Required action ▸ Your answer should consist of the lines in the listing that hold "need".

*** Exercise material ***

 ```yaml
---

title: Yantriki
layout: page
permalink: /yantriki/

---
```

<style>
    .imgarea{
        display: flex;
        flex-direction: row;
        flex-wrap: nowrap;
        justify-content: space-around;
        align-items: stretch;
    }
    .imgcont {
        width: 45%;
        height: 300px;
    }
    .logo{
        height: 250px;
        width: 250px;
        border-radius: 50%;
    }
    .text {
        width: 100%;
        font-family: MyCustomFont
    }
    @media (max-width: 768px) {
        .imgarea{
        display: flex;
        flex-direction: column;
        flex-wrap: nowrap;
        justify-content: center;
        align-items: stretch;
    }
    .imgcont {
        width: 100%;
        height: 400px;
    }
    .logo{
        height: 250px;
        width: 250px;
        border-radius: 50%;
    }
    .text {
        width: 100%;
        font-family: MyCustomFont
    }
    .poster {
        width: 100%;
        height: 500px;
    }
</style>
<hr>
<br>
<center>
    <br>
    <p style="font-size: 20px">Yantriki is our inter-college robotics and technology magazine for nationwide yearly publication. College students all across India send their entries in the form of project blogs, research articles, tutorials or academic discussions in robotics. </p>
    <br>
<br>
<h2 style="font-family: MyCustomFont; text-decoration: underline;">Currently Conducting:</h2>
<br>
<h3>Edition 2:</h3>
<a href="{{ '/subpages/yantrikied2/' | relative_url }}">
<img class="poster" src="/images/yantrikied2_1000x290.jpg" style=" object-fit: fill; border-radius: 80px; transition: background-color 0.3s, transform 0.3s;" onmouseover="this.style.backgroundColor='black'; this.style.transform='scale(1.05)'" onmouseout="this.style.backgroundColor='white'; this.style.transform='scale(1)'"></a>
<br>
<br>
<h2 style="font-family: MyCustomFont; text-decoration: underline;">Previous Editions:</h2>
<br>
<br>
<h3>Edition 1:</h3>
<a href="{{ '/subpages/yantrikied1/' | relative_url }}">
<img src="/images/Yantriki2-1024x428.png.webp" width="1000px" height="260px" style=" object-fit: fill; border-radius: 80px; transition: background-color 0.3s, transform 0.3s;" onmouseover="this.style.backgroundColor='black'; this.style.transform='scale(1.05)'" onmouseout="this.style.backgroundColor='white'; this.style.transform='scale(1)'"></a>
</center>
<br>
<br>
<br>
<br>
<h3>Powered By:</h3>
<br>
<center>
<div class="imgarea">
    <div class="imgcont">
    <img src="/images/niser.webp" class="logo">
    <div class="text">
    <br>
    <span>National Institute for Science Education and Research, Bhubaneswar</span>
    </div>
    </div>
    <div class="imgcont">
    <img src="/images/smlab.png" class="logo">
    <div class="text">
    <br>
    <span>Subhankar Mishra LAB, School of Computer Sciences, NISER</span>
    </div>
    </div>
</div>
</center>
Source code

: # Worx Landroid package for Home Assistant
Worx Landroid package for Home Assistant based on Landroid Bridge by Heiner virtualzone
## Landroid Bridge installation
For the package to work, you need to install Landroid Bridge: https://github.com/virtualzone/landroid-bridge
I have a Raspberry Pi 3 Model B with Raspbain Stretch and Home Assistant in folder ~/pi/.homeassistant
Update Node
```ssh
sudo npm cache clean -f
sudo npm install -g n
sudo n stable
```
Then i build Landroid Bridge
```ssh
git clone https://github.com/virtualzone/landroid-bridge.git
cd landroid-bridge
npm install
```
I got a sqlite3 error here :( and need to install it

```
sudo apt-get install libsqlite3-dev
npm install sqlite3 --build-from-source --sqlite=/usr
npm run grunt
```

***

Response ▸
For the package to work, you need to install Landroid Bridge: https://github.com/virtualzone/landroid-bridge
I got a sqlite3 error here :( and need to install it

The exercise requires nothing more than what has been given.